The calcium supplement of the present invention is extremely stable in water and hardly affects the texture and taste. Can be suitably used without causing the Further, since the calcium reinforcing agent of the present invention can be used for solid foods without any problem and can be processed into films, powders, and the like, it can be used in a form different from conventional ones, and the range of applications is greatly expanded.

[Brief description of the drawings]

FIG. 1 shows I of a composite dispersion solution (c-1) according to the present invention.
It is an R spectrum figure.

FIG. 2 is an XRD spectrum of a sample obtained by freeze-drying the complex dispersion solution (c-1) according to the present invention.

FIG. 3 is a transmission electron micrograph taken by diluting the composite dispersion solution (c-1) according to the present invention and drying the diluted solution on a copper mesh covered with a collodion membrane.

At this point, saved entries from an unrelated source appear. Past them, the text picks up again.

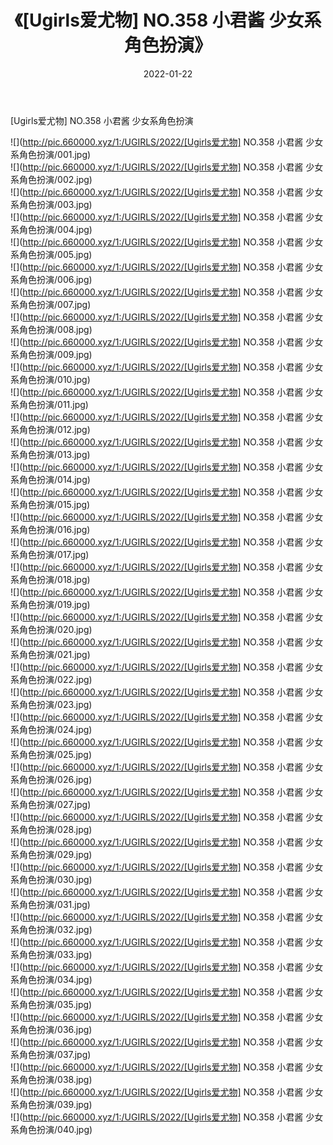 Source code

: ﻿---
layout: post
title:  《[Ugirls爱尤物] NO.358 小君酱 少女系角色扮演》
date:   2022-01-22
img: http://pic.660000.xyz/1:/UGIRLS/2022/[Ugirls爱尤物] NO.358 小君酱 少女系角色扮演/000.jpg
categories: [美女, 清纯, 唯美]
---

[Ugirls爱尤物] NO.358 小君酱 少女系角色扮演

 ![](http://pic.660000.xyz/1:/UGIRLS/2022/[Ugirls爱尤物] NO.358 小君酱 少女系角色扮演/001.jpg) <br>![](http://pic.660000.xyz/1:/UGIRLS/2022/[Ugirls爱尤物] NO.358 小君酱 少女系角色扮演/002.jpg) <br>![](http://pic.660000.xyz/1:/UGIRLS/2022/[Ugirls爱尤物] NO.358 小君酱 少女系角色扮演/003.jpg) <br>![](http://pic.660000.xyz/1:/UGIRLS/2022/[Ugirls爱尤物] NO.358 小君酱 少女系角色扮演/004.jpg) <br>![](http://pic.660000.xyz/1:/UGIRLS/2022/[Ugirls爱尤物] NO.358 小君酱 少女系角色扮演/005.jpg) <br>![](http://pic.660000.xyz/1:/UGIRLS/2022/[Ugirls爱尤物] NO.358 小君酱 少女系角色扮演/006.jpg) <br>![](http://pic.660000.xyz/1:/UGIRLS/2022/[Ugirls爱尤物] NO.358 小君酱 少女系角色扮演/007.jpg) <br>![](http://pic.660000.xyz/1:/UGIRLS/2022/[Ugirls爱尤物] NO.358 小君酱 少女系角色扮演/008.jpg) <br>![](http://pic.660000.xyz/1:/UGIRLS/2022/[Ugirls爱尤物] NO.358 小君酱 少女系角色扮演/009.jpg) <br>![](http://pic.660000.xyz/1:/UGIRLS/2022/[Ugirls爱尤物] NO.358 小君酱 少女系角色扮演/010.jpg) <br>![](http://pic.660000.xyz/1:/UGIRLS/2022/[Ugirls爱尤物] NO.358 小君酱 少女系角色扮演/011.jpg) <br>![](http://pic.660000.xyz/1:/UGIRLS/2022/[Ugirls爱尤物] NO.358 小君酱 少女系角色扮演/012.jpg) <br>![](http://pic.660000.xyz/1:/UGIRLS/2022/[Ugirls爱尤物] NO.358 小君酱 少女系角色扮演/013.jpg) <br>![](http://pic.660000.xyz/1:/UGIRLS/2022/[Ugirls爱尤物] NO.358 小君酱 少女系角色扮演/014.jpg) <br>![](http://pic.660000.xyz/1:/UGIRLS/2022/[Ugirls爱尤物] NO.358 小君酱 少女系角色扮演/015.jpg) <br>![](http://pic.660000.xyz/1:/UGIRLS/2022/[Ugirls爱尤物] NO.358 小君酱 少女系角色扮演/016.jpg) <br>![](http://pic.660000.xyz/1:/UGIRLS/2022/[Ugirls爱尤物] NO.358 小君酱 少女系角色扮演/017.jpg) <br>![](http://pic.660000.xyz/1:/UGIRLS/2022/[Ugirls爱尤物] NO.358 小君酱 少女系角色扮演/018.jpg) <br>![](http://pic.660000.xyz/1:/UGIRLS/2022/[Ugirls爱尤物] NO.358 小君酱 少女系角色扮演/019.jpg) <br>![](http://pic.660000.xyz/1:/UGIRLS/2022/[Ugirls爱尤物] NO.358 小君酱 少女系角色扮演/020.jpg) <br>![](http://pic.660000.xyz/1:/UGIRLS/2022/[Ugirls爱尤物] NO.358 小君酱 少女系角色扮演/021.jpg) <br>![](http://pic.660000.xyz/1:/UGIRLS/2022/[Ugirls爱尤物] NO.358 小君酱 少女系角色扮演/022.jpg) <br>![](http://pic.660000.xyz/1:/UGIRLS/2022/[Ugirls爱尤物] NO.358 小君酱 少女系角色扮演/023.jpg) <br>![](http://pic.660000.xyz/1:/UGIRLS/2022/[Ugirls爱尤物] NO.358 小君酱 少女系角色扮演/024.jpg) <br>![](http://pic.660000.xyz/1:/UGIRLS/2022/[Ugirls爱尤物] NO.358 小君酱 少女系角色扮演/025.jpg) <br>![](http://pic.660000.xyz/1:/UGIRLS/2022/[Ugirls爱尤物] NO.358 小君酱 少女系角色扮演/026.jpg) <br>![](http://pic.660000.xyz/1:/UGIRLS/2022/[Ugirls爱尤物] NO.358 小君酱 少女系角色扮演/027.jpg) <br>![](http://pic.660000.xyz/1:/UGIRLS/2022/[Ugirls爱尤物] NO.358 小君酱 少女系角色扮演/028.jpg) <br>![](http://pic.660000.xyz/1:/UGIRLS/2022/[Ugirls爱尤物] NO.358 小君酱 少女系角色扮演/029.jpg) <br>![](http://pic.660000.xyz/1:/UGIRLS/2022/[Ugirls爱尤物] NO.358 小君酱 少女系角色扮演/030.jpg) <br>![](http://pic.660000.xyz/1:/UGIRLS/2022/[Ugirls爱尤物] NO.358 小君酱 少女系角色扮演/031.jpg) <br>![](http://pic.660000.xyz/1:/UGIRLS/2022/[Ugirls爱尤物] NO.358 小君酱 少女系角色扮演/032.jpg) <br>![](http://pic.660000.xyz/1:/UGIRLS/2022/[Ugirls爱尤物] NO.358 小君酱 少女系角色扮演/033.jpg) <br>![](http://pic.660000.xyz/1:/UGIRLS/2022/[Ugirls爱尤物] NO.358 小君酱 少女系角色扮演/034.jpg) <br>![](http://pic.660000.xyz/1:/UGIRLS/2022/[Ugirls爱尤物] NO.358 小君酱 少女系角色扮演/035.jpg) <br>![](http://pic.660000.xyz/1:/UGIRLS/2022/[Ugirls爱尤物] NO.358 小君酱 少女系角色扮演/036.jpg) <br>![](http://pic.660000.xyz/1:/UGIRLS/2022/[Ugirls爱尤物] NO.358 小君酱 少女系角色扮演/037.jpg) <br>![](http://pic.660000.xyz/1:/UGIRLS/2022/[Ugirls爱尤物] NO.358 小君酱 少女系角色扮演/038.jpg) <br>![](http://pic.660000.xyz/1:/UGIRLS/2022/[Ugirls爱尤物] NO.358 小君酱 少女系角色扮演/039.jpg) <br>![](http://pic.660000.xyz/1:/UGIRLS/2022/[Ugirls爱尤物] NO.358 小君酱 少女系角色扮演/040.jpg) <br>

──────────────────────────────────────────────────続 き Continued on the front page (51) Int.Cl. ⁷ Identification symbol FI Theme coat ゛ (Reference) A61K 47/12 A61K 47/12 47/36 47/36 A61P 3/02 A61P 3/02 // B01F 17 / 38 B01F 17/38 17/56 17/56 F term (reference) 4B018 MD04 MD33 MD35 ME14 MF10 4C076 AA22 BB01 CC40 DD43F EE30F FF16 FF43 4C086 AA01 HA04 HA16 HA19 MA02 MA05 MA23 MA52 NA03 ZC21 4D077 AA02 CA08 DA05 DC26Y DC28Y DD65Y DE07Y DE10Y DE13Y

Claims (8)

[Claims] 1. A polysaccharide containing a carboxyl group in a molecule and water-insoluble calcium compound fine particles having a particle size of 500 nm or less in a weight ratio of 10:90 to 99.9: 0.1. A calcium reinforcing agent comprising a polysaccharide / calcium compound complex. 2. A polysaccharide / calcium compound composite having excellent dispersion stability, obtained by dispersing a water-insoluble calcium compound fine particle having a particle size of 500 nm or less in an aqueous medium of a polysaccharide containing a carboxyl group in the molecule. The calcium reinforcing agent according to claim 1, comprising a body dispersion solution. 3. The calcium reinforcing agent according to claim 1, wherein the calcium compound hardly soluble in water is calcium carbonate or calcium phosphate. 4. The calcium reinforcing agent according to claim 3, wherein the calcium phosphate is produced by reacting calcium hydroxide and phosphoric acid. 5. The polysaccharide / calcium compound complex is obtained by producing a calcium compound in the presence of a carboxyl group-containing polysaccharide. Calcium supplement. 6. The method for producing a calcium reinforcing agent according to claim 1, wherein the calcium compound is produced in the presence of a polysaccharide containing a carboxyl group. 7. A particle size of 500 n in an aqueous medium of citrate.
m, which contains a citrate / calcium compound composite dispersion having excellent dispersion stability, which is obtained by dispersing calcium compound fine particles insoluble in water of not more than m. A calcium reinforcing agent containing a citrate / calcium compound complex, which is obtained by producing a calcium compound. 8. The method for producing a calcium reinforcing agent according to claim 7, wherein the calcium compound is produced in the presence of a citrate.